I want to do nothing more than lie on a beach with an umbrella drink in my hands, reading a book or people watching. This bores him to tears; besides which he is prone to sunburn easily.
His perfect vacation is going into the wilderness, camping, hunting, rock-climbing – he is quite active and fit and likes to be doing something all the time. I actually don’t mind doing a little of that, but after a day I’m ready to relax.
In the past we have alternated vacations – he’d come with me to a beach resort, then the next vacation I’d go with him to Colorado or Canada to be outdoorsy. It’s a plan, but not the ideal one, because every time we went, one of us was not having the vacation he/she wanted. So, here’s the solution we’ve come up with: separate vacations.
We’re happy with this arrangement; in fact we tried it last year and loved it. The problem is my mom. She is horrified that we are taking separate vacations, and thinks it is the beginning of the end of our happy marriage. I don’t know if she thinks I’m going to take up with some beach bum, or my husband is going to leave me for some backwoods cutie, or what. But she was upset about it last year, and now that she knows we are planning the same thing this summer, she is throwing a fit. How can I calm her down and assure her our marriage is solid and not in danger of falling apart if we go our separate ways for a week or two?
Separate & Happy
Dear Happy,
Your mother is probably from a generation where it meant trouble if one of the partners in a marriage wanted to spend time away from the other. Of course, that has never necessarily been true, but it was the perception of the day, especially when there was inequality between the sexes.

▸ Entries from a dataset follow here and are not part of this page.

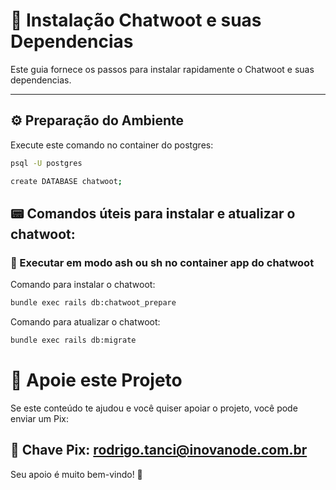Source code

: # 🤖 Instalação Chatwoot e suas Dependencias

Este guia fornece os passos para instalar rapidamente o Chatwoot e suas dependencias.

---

## ⚙️ Preparação do Ambiente

Execute este comando no container do postgres:

```bash
psql -U postgres
```

```bash
create DATABASE chatwoot;
```

## 📟 Comandos úteis para instalar e atualizar o chatwoot:
### 📌 Executar em modo ash ou sh no container app do chatwoot

Comando para instalar o chatwoot:

```bash
bundle exec rails db:chatwoot_prepare
```

Comando para atualizar o chatwoot:

```bash
bundle exec rails db:migrate
```

# 🙌 Apoie este Projeto
Se este conteúdo te ajudou e você quiser apoiar o projeto, você pode enviar um Pix:

## 📲 Chave Pix: rodrigo.tanci@inovanode.com.br

Seu apoio é muito bem-vindo! 💜


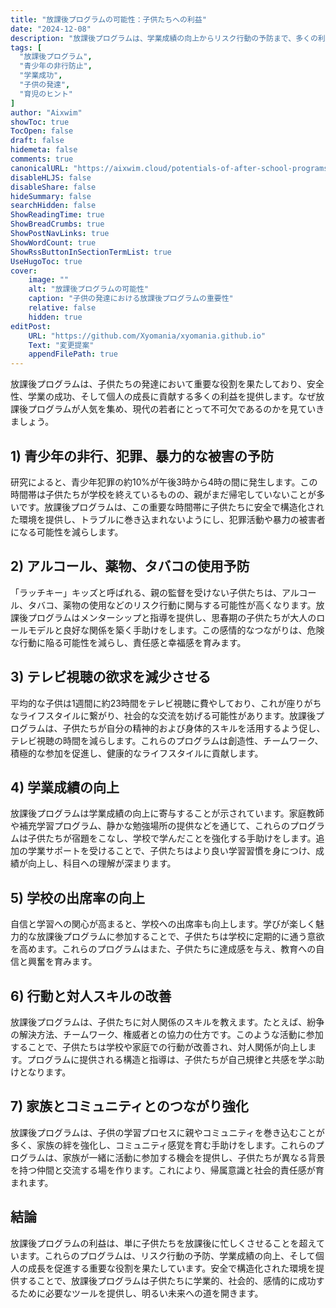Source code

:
```yaml
---
title: "放課後プログラムの可能性：子供たちへの利益"
date: "2024-12-08"
description: "放課後プログラムは、学業成績の向上からリスク行動の予防まで、多くの利益を提供します。これらのプログラムが子供たちの成長にとって重要である理由を学びましょう。"
tags: [
  "放課後プログラム",
  "青少年の非行防止",
  "学業成功",
  "子供の発達",
  "育児のヒント"
]
author: "Aixwim"
showToc: true
TocOpen: false
draft: false
hidemeta: false
comments: true
canonicalURL: "https://aixwim.cloud/potentials-of-after-school-programs"
disableHLJS: false
disableShare: false
hideSummary: false
searchHidden: false
ShowReadingTime: true
ShowBreadCrumbs: true
ShowPostNavLinks: true
ShowWordCount: true
ShowRssButtonInSectionTermList: true
UseHugoToc: true
cover:
    image: ""
    alt: "放課後プログラムの可能性"
    caption: "子供の発達における放課後プログラムの重要性"
    relative: false
    hidden: true
editPost:
    URL: "https://github.com/Xyomania/xyomania.github.io"
    Text: "変更提案"
    appendFilePath: true
---
```


放課後プログラムは、子供たちの発達において重要な役割を果たしており、安全性、学業の成功、そして個人の成長に貢献する多くの利益を提供します。なぜ放課後プログラムが人気を集め、現代の若者にとって不可欠であるのかを見ていきましょう。

<!--more-->

## 1) 青少年の非行、犯罪、暴力的な被害の予防

研究によると、青少年犯罪の約10%が午後3時から4時の間に発生します。この時間帯は子供たちが学校を終えているものの、親がまだ帰宅していないことが多いです。放課後プログラムは、この重要な時間帯に子供たちに安全で構造化された環境を提供し、トラブルに巻き込まれないようにし、犯罪活動や暴力の被害者になる可能性を減らします。

## 2) アルコール、薬物、タバコの使用予防

「ラッチキー」キッズと呼ばれる、親の監督を受けない子供たちは、アルコール、タバコ、薬物の使用などのリスク行動に関与する可能性が高くなります。放課後プログラムはメンターシップと指導を提供し、思春期の子供たちが大人のロールモデルと良好な関係を築く手助けをします。この感情的なつながりは、危険な行動に陥る可能性を減らし、責任感と幸福感を育みます。

## 3) テレビ視聴の欲求を減少させる

平均的な子供は1週間に約23時間をテレビ視聴に費やしており、これが座りがちなライフスタイルに繋がり、社会的な交流を妨げる可能性があります。放課後プログラムは、子供たちが自分の精神的および身体的スキルを活用するよう促し、テレビ視聴の時間を減らします。これらのプログラムは創造性、チームワーク、積極的な参加を促進し、健康的なライフスタイルに貢献します。

## 4) 学業成績の向上

放課後プログラムは学業成績の向上に寄与することが示されています。家庭教師や補充学習プログラム、静かな勉強場所の提供などを通じて、これらのプログラムは子供たちが宿題をこなし、学校で学んだことを強化する手助けをします。追加の学業サポートを受けることで、子供たちはより良い学習習慣を身につけ、成績が向上し、科目への理解が深まります。

## 5) 学校の出席率の向上

自信と学習への関心が高まると、学校への出席率も向上します。学びが楽しく魅力的な放課後プログラムに参加することで、子供たちは学校に定期的に通う意欲を高めます。これらのプログラムはまた、子供たちに達成感を与え、教育への自信と興奮を育みます。

## 6) 行動と対人スキルの改善

放課後プログラムは、子供たちに対人関係のスキルを教えます。たとえば、紛争の解決方法、チームワーク、権威者との協力の仕方です。このような活動に参加することで、子供たちは学校や家庭での行動が改善され、対人関係が向上します。プログラムに提供される構造と指導は、子供たちが自己規律と共感を学ぶ助けとなります。

## 7) 家族とコミュニティとのつながり強化

放課後プログラムは、子供の学習プロセスに親やコミュニティを巻き込むことが多く、家族の絆を強化し、コミュニティ感覚を育む手助けをします。これらのプログラムは、家族が一緒に活動に参加する機会を提供し、子供たちが異なる背景を持つ仲間と交流する場を作ります。これにより、帰属意識と社会的責任感が育まれます。

## 結論

放課後プログラムの利益は、単に子供たちを放課後に忙しくさせることを超えています。これらのプログラムは、リスク行動の予防、学業成績の向上、そして個人の成長を促進する重要な役割を果たしています。安全で構造化された環境を提供することで、放課後プログラムは子供たちに学業的、社会的、感情的に成功するために必要なツールを提供し、明るい未来への道を開きます。
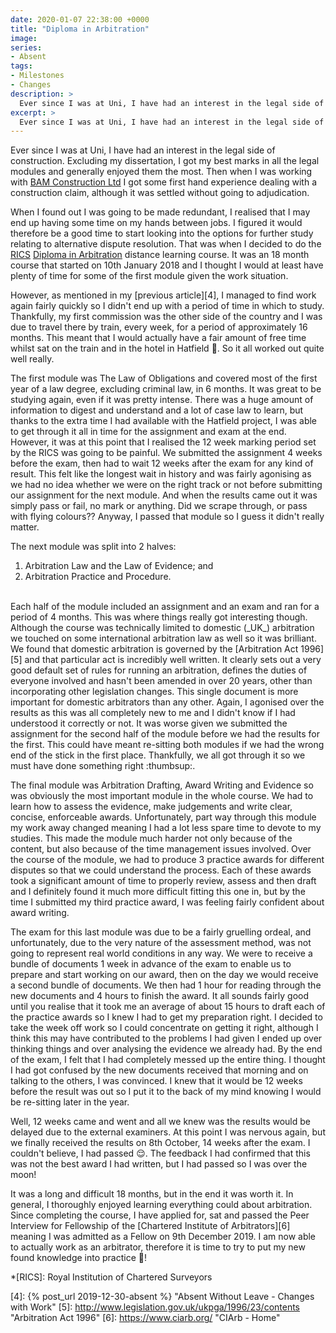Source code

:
 ```yaml
---
date: 2020-01-07 22:38:00 +0000
title: "Diploma in Arbitration"
image: 
series:
- Absent
tags:
- Milestones
- Changes
description: >
  Ever since I was at Uni, I have had an interest in the legal side of construction. Excluding my dissertation, I got my best marks in all the legal modules and generally enjoyed them the most. Then when I was working with BAM Construction Ltd I got some first hand experience dealing with a construction claim, although it was settled without going to adjudication. When I found out I was going to be made redundant, I thought, why not, and signed up to do the RICS Diploma in Arbitration
excerpt: >
  Ever since I was at Uni, I have had an interest in the legal side of construction. Excluding my dissertation, I got my best marks in all the legal modules and generally enjoyed them the most. Then when I was working with BAM Construction Ltd I got some first hand experience dealing with a construction claim, although it was settled without going to adjudication. When I found out I was going to be made redundant, I thought, why not, and signed up to do the RICS Diploma in Arbitration
---
```


Ever since I was at Uni, I have had an interest in the legal side of construction. Excluding my dissertation, I got my best marks in all the legal modules and generally enjoyed them the most. Then when I was working with [BAM Construction Ltd][1] I got some first hand experience dealing with a construction claim, although it was settled without going to adjudication.

When I found out I was going to be made redundant, I realised that I may end up having some time on my hands between jobs. I figured it would therefore be a good time to start looking into the options for further study relating to alternative dispute resolution. That was when I decided to do the [RICS][2] [Diploma in Arbitration][3] distance learning course. It was an 18 month course that started on 10th January 2018 and I thought I would at least have plenty of time for some of the first module given the work situation.

However, as mentioned in my [previous article][4], I managed to find work again fairly quickly so I didn't end up with a period of time in which to study. Thankfully, my first commission was the other side of the country and I was due to travel there by train, every week, for a period of approximately 16 months. This meant that I would actually have a fair amount of free time whilst sat on the train and in the hotel in Hatfield :slightly_smiling_face:. So it all worked out quite well really.

The first module was The Law of Obligations and covered most of the first year of a law degree, excluding criminal law, in 6 months. It was great to be studying again, even if it was pretty intense. There was a huge amount of information to digest and understand and a lot of case law to learn, but thanks to the extra time I had available with the Hatfield project, I was able to get through it all in time for the assignment and exam at the end. However, it was at this point that I realised the 12 week marking period set by the RICS was going to be painful. We submitted the assignment 4 weeks before the exam, then had to wait 12 weeks after the exam for any kind of result. This felt like the longest wait in history and was fairly agonising as we had no idea whether we were on the right track or not before submitting our assignment for the next module. And when the results came out it was simply pass or fail, no mark or anything. Did we scrape through, or pass with flying colours?? Anyway, I passed that module so I guess it didn't really matter.

The next module was split into 2 halves:

1. Arbitration Law and the Law of Evidence; and
2. Arbitration Practice and Procedure.

<br>
Each half of the module included an assignment and an exam and ran for a period of 4 months. This was where things really got interesting though. Although the course was technically limited to domestic (_UK_) arbitration we touched on some international arbitration law as well so it was brilliant. We found that domestic arbitration is governed by the [Arbitration Act 1996][5] and that particular act is incredibly well written. It clearly sets out a very good default set of rules for running an arbitration, defines the duties of everyone involved and hasn't been amended in over 20 years, other than incorporating other legislation changes. This single document is more important for domestic arbitrators than any other. Again, I agonised over the results as this was all completely new to me and I didn't know if I had understood it correctly or not. It was worse given we submitted the assignment for the second half of the module before we had the results for the first. This could have meant re-sitting both modules if we had the wrong end of the stick in the first place. Thankfully, we all got through it so we must have done something right :thumbsup:.

The final module was Arbitration Drafting, Award Writing and Evidence so was obviously the most important module in the whole course. We had to learn how to assess the evidence, make judgements and write clear, concise, enforceable awards. Unfortunately, part way through this module my work away changed meaning I had a lot less spare time to devote to my studies. This made the module much harder not only because of the content, but also because of the time management issues involved. Over the course of the module, we had to produce 3 practice awards for different disputes so that we could understand the process. Each of these awards took a significant amount of time to properly review, assess and then draft and I definitely found it much more difficult fitting this one in, but by the time I submitted my third practice award, I was feeling fairly confident about award writing. 

The exam for this last module was due to be a fairly gruelling ordeal, and unfortunately, due to the very nature of the assessment method, was not going to represent real world conditions in any way. We were to receive a bundle of documents 1 week in advance of the exam to enable us to prepare and start working on our award, then on the day we would receive a second bundle of documents. We then had 1 hour for reading through the new documents and 4 hours to finish the award. It all sounds fairly good until you realise that it took me an average of about 15 hours to draft each of the practice awards so I knew I had to get my preparation right. I decided to take the week off work so I could concentrate on getting it right, although I think this may have contributed to the problems I had given I ended up over thinking things and over analysing the evidence we already had. By the end of the exam, I felt that I had completely messed up the entire thing. I thought I had got confused by the new documents received that morning and on talking to the others, I was convinced. I knew that it would be 12 weeks before the result was out so I put it to the back of my mind knowing I would be re-sitting later in the year.

Well, 12 weeks came and went and all we knew was the results would be delayed due to the external examiners. At this point I was nervous again, but we finally received the results on 8th October, 14 weeks after the exam. I couldn't believe, I had passed :relieved:. The feedback I had confirmed that this was not the best award I had written, but I had passed so I was over the moon! 

It was a long and difficult 18 months, but in the end it was worth it. In general, I thoroughly enjoyed learning everything could about arbitration. Since completing the course, I have applied for, sat and passed the Peer Interview for Fellowship of the [Chartered Institute of Arbitrators][6] meaning I was admitted as a Fellow on 9th December 2019. I am now able to actually work as an arbitrator, therefore it is time to try to put my new found knowledge into practice :slightly_smiling_face:!


*[RICS]: Royal Institution of Chartered Surveyors 


[1]: https://www.bam.co.uk/ "Building the present, creating the future"
[2]: https://www.rics.org/ "RICS: Royal Institution of Chartered Surveyors"
[3]: https://www.rics.org/arbitration "DRS: Diploma in Arbitration"
[4]: {% post_url 2019-12-30-absent %} "Absent Without Leave - Changes with Work" 
[5]: http://www.legislation.gov.uk/ukpga/1996/23/contents "Arbitration Act 1996"
[6]: https://www.ciarb.org/ "CIArb - Home"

Any arrangement that pleases you and hubby should be fine with her, and of course, this is none of her business. But I would gently tell her that while you appreciate her concern, you and your husband trust each other and want the other one to be happy. Separate vacations achieve that for you. Assure her she needn’t worry – you and hubby have worked out an arrangement you both love! Hopefully she will eventually realize her fears were unfounded.